* [Record set]:
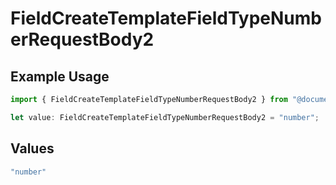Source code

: # FieldCreateTemplateFieldTypeNumberRequestBody2

## Example Usage

```typescript
import { FieldCreateTemplateFieldTypeNumberRequestBody2 } from "@documenso/sdk-typescript/models/operations";

let value: FieldCreateTemplateFieldTypeNumberRequestBody2 = "number";
```

## Values

```typescript
"number"
```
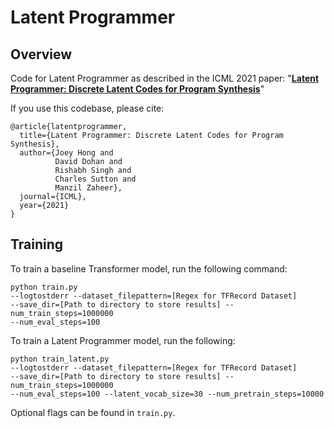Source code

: # Latent Programmer

## Overview

Code for Latent Programmer as described in the ICML 2021 paper:
\"[**Latent Programmer: Discrete Latent Codes for Program Synthesis**](https://arxiv.org/abs/2012.00377)"

If you use this codebase, please cite:

```
@article{latentprogrammer,
  title={Latent Programmer: Discrete Latent Codes for Program Synthesis},
  author={Joey Hong and
          David Dohan and
          Rishabh Singh and
          Charles Sutton and
          Manzil Zaheer},
  journal={ICML},
  year={2021}
}
```

## Training

To train a baseline Transformer model, run the following command:

```
python train.py
--logtostderr --dataset_filepattern=[Regex for TFRecord Dataset]
--save_dir=[Path to directory to store results] --num_train_steps=1000000
--num_eval_steps=100
```

To train a Latent Programmer model, run the following:

```
python train_latent.py
--logtostderr --dataset_filepattern=[Regex for TFRecord Dataset]
--save_dir=[Path to directory to store results] --num_train_steps=1000000
--num_eval_steps=100 --latent_vocab_size=30 --num_pretrain_steps=10000
```

Optional flags can be found in `train.py`.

* [What to produce]: Hand back the exact lines from the start of the entries to the line with "## Overview", both ends kept and pictures left out.

* [Result for this task]:
Source code

: # FieldCreateTemplateFieldTypeNumberRequestBody2

## Example Usage

```typescript
import { FieldCreateTemplateFieldTypeNumberRequestBody2 } from "@documenso/sdk-typescript/models/operations";

let value: FieldCreateTemplateFieldTypeNumberRequestBody2 = "number";
```

## Values

```typescript
"number"
```
Source code

: # Latent Programmer

## Overview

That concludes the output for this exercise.